C&W looks to a brighter future with Orange

Cable & Wireless has announced a five year partnership with Orange to use the mobile network to provide national roaming in the UK for "its new and first to market fixed mobile convergence (FMC) service." In fact, it is by no means the first enterprise product and will not be available before the end of the year.

Sandra O'Boyle of Current Analysis told telecomseurope.net, "BT has stolen the FMC limelight with Corporate Fusion which relies on WLAN in the office and dual-mode GSM/WiFi phones. C&W needed to come up with its own solution. Its approach is private enterprise mobile network using its guardband licence to provide pico and femto cells in office. Customers can use existing mobile handsets so the whole roaming issue in and out of the office appears to be less of an issue."

She added, "Key unknowns are prices of these base stations and how attractive the tariffs will be. And seems like it could be fairly easy for any of the other guardband winners to deliver a similar service including BT, COLT and O2, whereas it will be difficult for C&W to deliver outside of the core UK market."
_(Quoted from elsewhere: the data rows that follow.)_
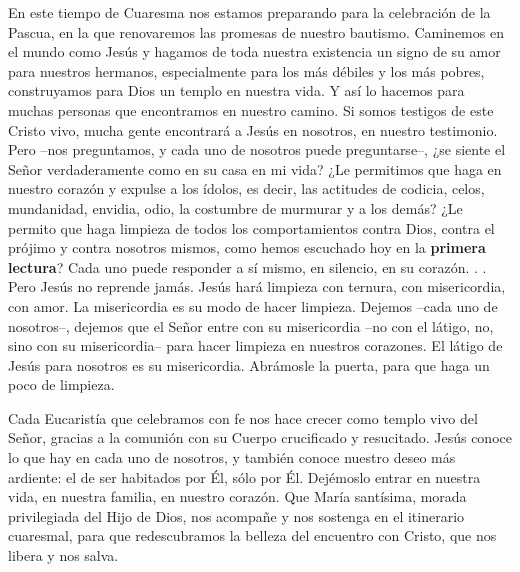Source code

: \begin{body}
En este tiempo de Cuaresma nos estamos preparando para la celebración de la Pascua, en la que renovaremos las promesas de nuestro bautismo. Caminemos en el mundo como Jesús y hagamos de toda nuestra existencia un signo de su amor para nuestros hermanos, especialmente para los más débiles y los más pobres, construyamos para Dios un templo en nuestra vida. Y así lo hacemos  para muchas personas que encontramos en nuestro camino. Si somos testigos de este Cristo vivo, mucha gente encontrará a Jesús en nosotros, en nuestro testimonio. Pero –nos preguntamos, y cada uno de nosotros puede preguntarse–, ¿se siente el Señor verdaderamente como en su casa en mi vida? ¿Le permitimos que haga  en nuestro corazón y expulse a los ídolos, es decir, las actitudes de codicia, celos, mundanidad, envidia, odio, la costumbre de murmurar y  a los demás? ¿Le permito que haga limpieza de todos los comportamientos contra Dios, contra el prójimo y contra nosotros mismos, como hemos escuchado hoy en la \textbf{primera lectura}? Cada uno puede responder a sí mismo, en silencio, en su corazón. . . Pero Jesús no reprende jamás. Jesús hará limpieza con ternura, con misericordia, con amor. La misericordia es su modo de hacer limpieza. Dejemos –cada uno de nosotros–, dejemos que el Señor entre con su misericordia –no con el látigo, no, sino con su misericordia– para hacer limpieza en nuestros corazones. El látigo de Jesús para nosotros es su misericordia. Abrámosle la puerta, para que haga un poco de limpieza.

Cada Eucaristía que celebramos con fe nos hace crecer como templo vivo del Señor, gracias a la comunión con su Cuerpo crucificado y resucitado. Jesús conoce lo que hay en cada uno de nosotros, y también conoce nuestro deseo más ardiente: el de ser habitados por Él, sólo por Él. Dejémoslo entrar en nuestra vida, en nuestra familia, en nuestro corazón. Que María santísima, morada privilegiada del Hijo de Dios, nos acompañe y nos sostenga en el itinerario cuaresmal, para que redescubramos la belleza del encuentro con Cristo, que nos libera y nos salva.
\end{body}

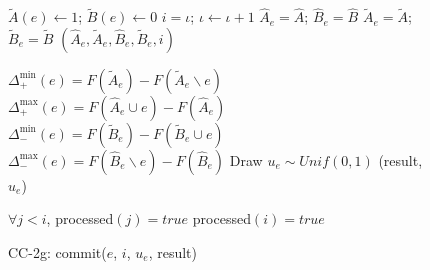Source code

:\documentclass{article} %
\newcommand{\occ}{CC-2g}
\begin{document}
\begin{figure}[t]
\begin{multicols}{2}
\begin{minipage}{0.47\textwidth}
    \end{minipage}

    \begin{minipage}{0.47\textwidth}
      \begin{algorithm}[H]
        \DontPrintSemicolon
        \caption{\occ{} getGuarantee($e$)}
        \label{alg:occsnapshot}
        $\tilde{A}(e) \leftarrow 1$;
        $\tilde{B}(e) \leftarrow 0$\;
        $i = \iota$;
        $\iota \leftarrow \iota + 1$\;\label{alg:occ:time}
        $\hat{A}_e = \hat{A}$;
        $\hat{B}_e = \hat{B}$\;
        $\tilde{A}_e = \tilde{A}$;
        $\tilde{B}_e = \tilde{B}$\;
        \Return $(\hat{A}_e, \tilde{A}_e, \hat{B}_e, \tilde{B}_e, i)$
      \end{algorithm}

      \begin{algorithm}[H]
        \DontPrintSemicolon
        \caption{\occ{} propose}
        \label{alg:propose}
        $\Delta_+^{\min}(e) = F(\tilde{A}_e) - F(\tilde{A}_e \backslash e)$\;\label{alg:occ:deltaplusmin}
        $\Delta_+^{\max}(e) = F(\hat{A}_e   \cup e) - F(\hat{A}_e)$\;\label{alg:occ:deltaplusmax}
        $\Delta_-^{\min}(e) = F(\tilde{B}_e) - F(\tilde{B}_e \cup e)$\;\label{alg:occ:deltaminusmin}
        $\Delta_-^{\max}(e) = F(\hat{B}_e   \backslash e) - F(\hat{B}_e)$\;\label{alg:occ:deltaminusmax}
        Draw $u_e \sim Unif(0,1)$\;
        \Return (result, $u_e$)
      \end{algorithm}

      \begin{algorithm}[H]
        \DontPrintSemicolon
        \caption{\occ{}: commit($e$, $i$, $u_e$, result)}
        \label{alg:occcommit}
        \WaitUntil $\forall j < i$, processed$(j) = true$\;\label{alg:occ:processedwait}
        processed$(i) = true$\;
      \end{algorithm}



\end{minipage}
\end{multicols}
\end{figure}
\end{document}
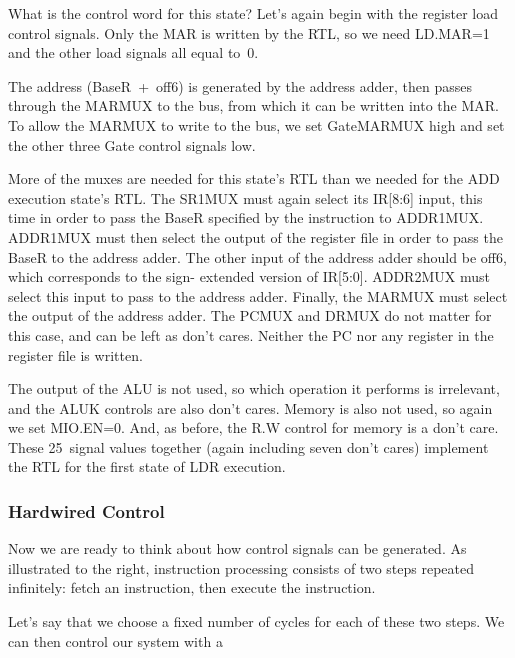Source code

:What is the control word for this state?
%
Let's again begin with the register load control signals.  Only the
MAR is written by the RTL, so we need LD.MAR=1 and the other load
signals all equal to~0.

The address (BaseR~+~off6) is generated by the address adder, then 
passes through the MARMUX to the bus, from which it can be written into
the MAR.  To allow the MARMUX to write to the bus, we set GateMARMUX
high and set the other three Gate control signals low.

More of the muxes are needed for this state's RTL than we needed for
the ADD execution state's RTL.
%
The SR1MUX must again select its IR[8:6] input, this time in order to 
pass the BaseR specified by the instruction to ADDR1MUX.  ADDR1MUX
must then select the output of the register file in order to pass the 
BaseR to the address adder.  The other input of the address adder should
be off6, which corresponds to the sign-\linebreak
extended version of IR[5:0].
ADDR2MUX must select this input to pass to the address adder. 
Finally, the MARMUX must select the output of the address adder.
The PCMUX and DRMUX do not matter for this case, and can be left as
don't cares.  Neither the PC nor any register in the register file
is written.

The output of the ALU is not used, so which operation it performs is 
irrelevant, and the ALUK controls are also don't cares.  Memory is
also not used, so again we set MIO.EN=0.  And, as before, the R.W
control for memory is a don't care.
%
These 25~signal values together (again including seven don't cares)
implement the RTL for the first state of LDR execution.\\


\subsubsection{Hardwired Control}

\begin{minipage}{3.75in}
Now we are ready to think about how control signals can be generated.
%
As illustrated to the right, instruction processing consists of two 
steps repeated infinitely: fetch an instruction, then execute the 
instruction.\mpline

Let's say that we choose a fixed number of cycles for each of these two
steps.  We can then control our system with a\linebreak
\end{minipage}\hspace{0.25in}%
\begin{minipage}{2.5in}
\\
\end{minipage}\mpdone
It's significant too that although Orange is a strong consumer brand, the FMC service will be for enterprise customers. BT's long-heralded Fusion for the home was a flop, as was T-Mobile's German service, T-One. Both were withdrawn last year. O2's Genion service in Germany, launched in 2005, is perhaps the most notable exception to prove the rule. It was launched in 2005 and as of September last year had  4.15 million customers, according to the operator.
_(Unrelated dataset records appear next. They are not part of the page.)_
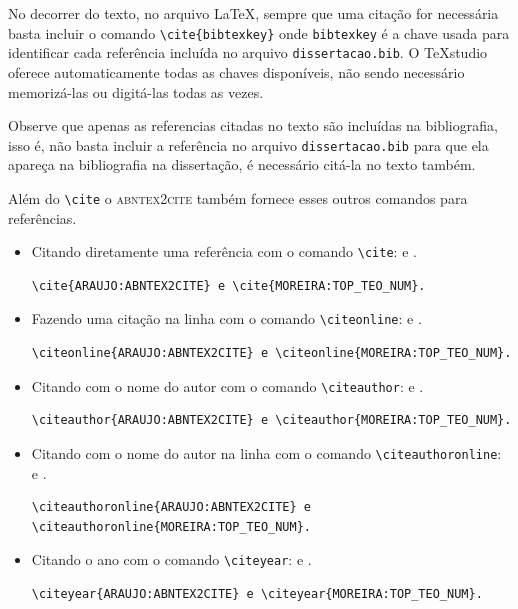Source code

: \documentclass[fleqn]{profmat-cefet}
\newcommand{\TeXstudio}{\TeX\textsf{studio}}
\newcommand{\bibfile}  {\texttt{dissertacao.bib}}
\begin{document}
No decorrer do texto, no arquivo \LaTeX{}, sempre que uma citação for necessária
basta incluir o comando \lstinline!\cite{bibtexkey}! onde \lstinline!bibtexkey! é 
a chave usada para identificar cada referência incluída no arquivo 
\bibfile{}. O \TeXstudio{} oferece automaticamente todas as chaves disponíveis, 
não sendo necessário memorizá-las ou digitá-las todas as vezes.

Observe que apenas as referencias citadas no texto são incluídas na bibliografia,
isso é, não basta incluir a referência no arquivo \bibfile{}
para que ela apareça na bibliografia na dissertação, é necessário citá-la
no texto também. 

Além do \lstinline!\cite! o \textsc{abntex2cite} também fornece esses outros comandos
para referências.
\begin{itemize}
\item Citando diretamente uma referência com o comando \lstinline|\cite|: 
\cite{ARAUJO:ABNTEX2CITE} e \cite{MOREIRA:TOP_TEO_NUM}.
\begin{lstlisting}
\cite{ARAUJO:ABNTEX2CITE} e \cite{MOREIRA:TOP_TEO_NUM}.
\end{lstlisting}

\item Fazendo uma citação na linha com o comando \lstinline|\citeonline|: 
 e .
\begin{lstlisting}
\citeonline{ARAUJO:ABNTEX2CITE} e \citeonline{MOREIRA:TOP_TEO_NUM}.
\end{lstlisting}

\item Citando com o nome do autor com o comando \lstinline|\citeauthor|: 
\citeauthor{ARAUJO:ABNTEX2CITE} e \citeauthor{MOREIRA:TOP_TEO_NUM}.
\begin{lstlisting}
\citeauthor{ARAUJO:ABNTEX2CITE} e \citeauthor{MOREIRA:TOP_TEO_NUM}.
\end{lstlisting}

\item Citando com o nome do autor na linha com o comando \lstinline|\citeauthoronline|: 
 e .
\begin{lstlisting}
\citeauthoronline{ARAUJO:ABNTEX2CITE} e 
\citeauthoronline{MOREIRA:TOP_TEO_NUM}.
\end{lstlisting}

\item Citando o ano com o comando \lstinline|\citeyear|: 
\citeyear{ARAUJO:ABNTEX2CITE} e \citeyear{MOREIRA:TOP_TEO_NUM}.
\begin{lstlisting}
\citeyear{ARAUJO:ABNTEX2CITE} e \citeyear{MOREIRA:TOP_TEO_NUM}.
\end{lstlisting}
\end{itemize}
\end{document}
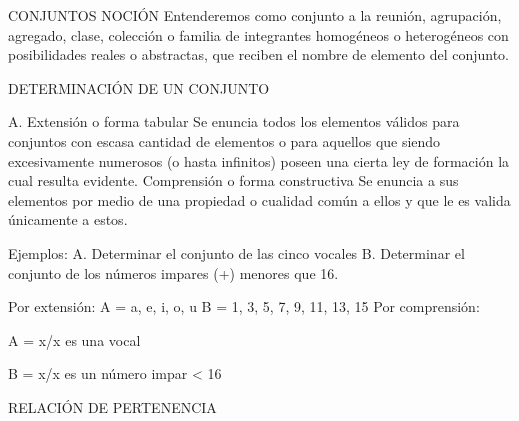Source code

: CONJUNTOS
NOCIÓN
Entenderemos como conjunto a la reunión,
agrupación, agregado, clase, colección o
familia de integrantes homogéneos o
heterogéneos con posibilidades reales o
abstractas, que reciben el nombre de elemento del conjunto.

DETERMINACIÓN DE UN CONJUNTO

A. Extensión o forma tabular
Se enuncia todos los elementos válidos
para conjuntos con escasa cantidad de
elementos o para aquellos que siendo
excesivamente
numerosos
(o
hasta
infinitos) poseen una cierta ley de
formación la cual resulta evidente.
Comprensión o forma constructiva
Se enuncia a sus elementos por medio
de una propiedad o cualidad común a
ellos y que le es valida únicamente a
estos.


Ejemplos:
A.
Determinar el conjunto de las cinco
vocales
B.
Determinar
el
conjunto
de
los
números impares (+) menores que
16.

Por extensión:
A = {a, e, i, o, u}
B = {1, 3, 5, 7, 9, 11, 13, 15}
Por comprensión:

A = {x/x es una vocal}

B = {x/x es un número impar < 16}

RELACIÓN DE PERTENENCIA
Consumers are more interested in replacing their fixed lines than a combined offer, it seems. A report by Eurostat, the European Commission's research arm, published last November, revealed that many households are mobile-only either replacing a fixed line or simply not bothering to have one installed, in eastern and central Europe.

Almost half (48%) of Lithuanian households are mobile-only and so are 47% of Finnish, 42% of Czech, 38% of Portuguese, 24% of Belgian homes. France has 14% of mobile-only dwellings, the UK 13% and Germany 11%.